As the Pakistani rupee fell to a fresh record low against the US dollar in the recent days, cellular companies are among the most affected in terms of losses they face through their international roaming (IR) charges that are based on exchange rates.
On August 20, the rupee closed at 86.95/99 to the dollar, which was its weakest ever closing. While gauging the negative economic outlook of the country, currency dealers expect the rupee to remain under pressure, ‘as dollar payments are typically higher in July and August because of stronger oil demand and debt payments’.
Owing to this increasing $/PKR disparity, cellular companies are to witness losses, or slow down, of their IR business in this lucrative season of summer vacations and Umrah, because they pay their dues in dollars to their parent companies, official sources of the cellular industry told Pakistan Today. According to a notice of one cellular company regarding IR, ‘all tariffs are charged in Pakistani rupees and the $/Pak rupee exchange rate applicable for any calendar month is based on the open market exchange rate on the 23rd day of the preceding month.’
This is the season of Umrah, and after that is coming Hajj, so these two particular events bode well regarding the international roaming business for the cellular industry, said Moazzam Ali Khan, Head of Public Relations Ufone, while talking to Pakistan Today. He further said besides these two seasons, summer vacations are considered good for the IR business by the industry. The factors that contribute to the $/PKR disparity include oil import bill, which was $1260m in August 2010 against $970m in June this year, showing net increase of $290m; stalled payments from a bailout program by the International Monetary Fund (IMF); increased dollar demand; security situation, etc. Market analysts believe that these issues will remain for long because Pakistan could not reduce oil import bill till the complete resolution of the ongoing energy crisis, which is not going to happen in the near future, while the security situation is deteriorating day by day.
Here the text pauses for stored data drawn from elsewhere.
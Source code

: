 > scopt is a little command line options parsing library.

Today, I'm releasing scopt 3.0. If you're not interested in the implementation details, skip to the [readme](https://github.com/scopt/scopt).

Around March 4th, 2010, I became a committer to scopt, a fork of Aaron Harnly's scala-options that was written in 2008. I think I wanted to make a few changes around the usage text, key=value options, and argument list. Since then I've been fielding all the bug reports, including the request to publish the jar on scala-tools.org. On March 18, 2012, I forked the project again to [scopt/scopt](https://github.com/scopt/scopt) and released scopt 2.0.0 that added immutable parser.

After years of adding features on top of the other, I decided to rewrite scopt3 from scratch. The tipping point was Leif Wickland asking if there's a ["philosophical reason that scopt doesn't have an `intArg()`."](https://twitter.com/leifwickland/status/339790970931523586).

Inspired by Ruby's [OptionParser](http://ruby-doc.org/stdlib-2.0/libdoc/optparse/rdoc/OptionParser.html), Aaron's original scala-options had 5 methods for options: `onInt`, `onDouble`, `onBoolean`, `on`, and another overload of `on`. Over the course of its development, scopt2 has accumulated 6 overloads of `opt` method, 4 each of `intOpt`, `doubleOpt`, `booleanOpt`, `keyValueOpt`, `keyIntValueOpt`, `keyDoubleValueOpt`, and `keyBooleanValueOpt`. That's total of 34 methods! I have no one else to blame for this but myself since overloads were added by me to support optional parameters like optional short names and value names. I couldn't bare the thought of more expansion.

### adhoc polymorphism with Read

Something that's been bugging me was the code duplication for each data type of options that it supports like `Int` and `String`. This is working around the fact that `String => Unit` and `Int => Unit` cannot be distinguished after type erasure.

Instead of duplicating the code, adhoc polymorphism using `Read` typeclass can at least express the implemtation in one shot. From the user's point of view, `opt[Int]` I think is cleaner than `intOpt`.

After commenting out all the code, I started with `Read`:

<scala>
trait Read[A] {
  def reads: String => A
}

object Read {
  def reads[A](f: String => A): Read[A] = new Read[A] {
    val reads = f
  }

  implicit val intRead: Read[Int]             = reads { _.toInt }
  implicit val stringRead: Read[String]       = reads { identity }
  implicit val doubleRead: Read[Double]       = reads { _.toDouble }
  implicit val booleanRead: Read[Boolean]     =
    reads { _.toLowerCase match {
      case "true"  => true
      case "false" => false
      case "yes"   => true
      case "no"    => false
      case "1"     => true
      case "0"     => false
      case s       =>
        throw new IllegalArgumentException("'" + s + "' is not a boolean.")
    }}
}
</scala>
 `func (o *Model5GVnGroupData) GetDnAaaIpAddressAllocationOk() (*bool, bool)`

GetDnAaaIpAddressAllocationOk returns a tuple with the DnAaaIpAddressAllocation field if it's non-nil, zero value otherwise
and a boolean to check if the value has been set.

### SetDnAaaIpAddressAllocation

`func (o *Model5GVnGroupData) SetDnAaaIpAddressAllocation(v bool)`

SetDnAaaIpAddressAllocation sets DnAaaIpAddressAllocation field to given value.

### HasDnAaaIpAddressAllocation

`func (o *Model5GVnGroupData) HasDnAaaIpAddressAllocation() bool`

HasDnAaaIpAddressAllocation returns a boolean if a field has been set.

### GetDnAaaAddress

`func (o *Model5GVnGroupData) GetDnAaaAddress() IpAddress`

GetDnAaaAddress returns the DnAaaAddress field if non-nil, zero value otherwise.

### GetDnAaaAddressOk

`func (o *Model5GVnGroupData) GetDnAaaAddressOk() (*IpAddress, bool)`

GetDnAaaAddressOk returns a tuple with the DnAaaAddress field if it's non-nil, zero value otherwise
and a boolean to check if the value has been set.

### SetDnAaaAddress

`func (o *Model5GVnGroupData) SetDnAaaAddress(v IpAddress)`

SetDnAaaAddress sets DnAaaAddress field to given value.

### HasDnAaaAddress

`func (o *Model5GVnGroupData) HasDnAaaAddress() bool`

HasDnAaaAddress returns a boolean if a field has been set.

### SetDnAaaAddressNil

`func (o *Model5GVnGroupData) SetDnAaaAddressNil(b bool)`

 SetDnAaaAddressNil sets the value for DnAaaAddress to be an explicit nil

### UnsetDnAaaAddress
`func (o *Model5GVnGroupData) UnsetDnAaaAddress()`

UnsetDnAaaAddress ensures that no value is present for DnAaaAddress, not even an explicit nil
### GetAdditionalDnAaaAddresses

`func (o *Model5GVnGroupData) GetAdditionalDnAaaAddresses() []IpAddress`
Therefore, the cellular sector of the country is also among the affectees because of this currency disparity as they will have to witness plausible slowdown in their IR segment. To a question as to why they don’t charge in dollars, sources said this was not possible as no subscriber will be willing to pay their roaming charges in dollars, but still this option is not out of consideration due to increasing devaluation of local currency. Sources further said that this disparity only benefits when subscribers come to Pakistan and use their services, but that is very limited kind of venues considering the security situation of the country. It is pertinent to mention that in August 2010 the rupee closed at 85.68 against the dollar and by August 20 this year it has been devalued up to 1.27, closing at 86.95. This is its weakest closing against the dollar.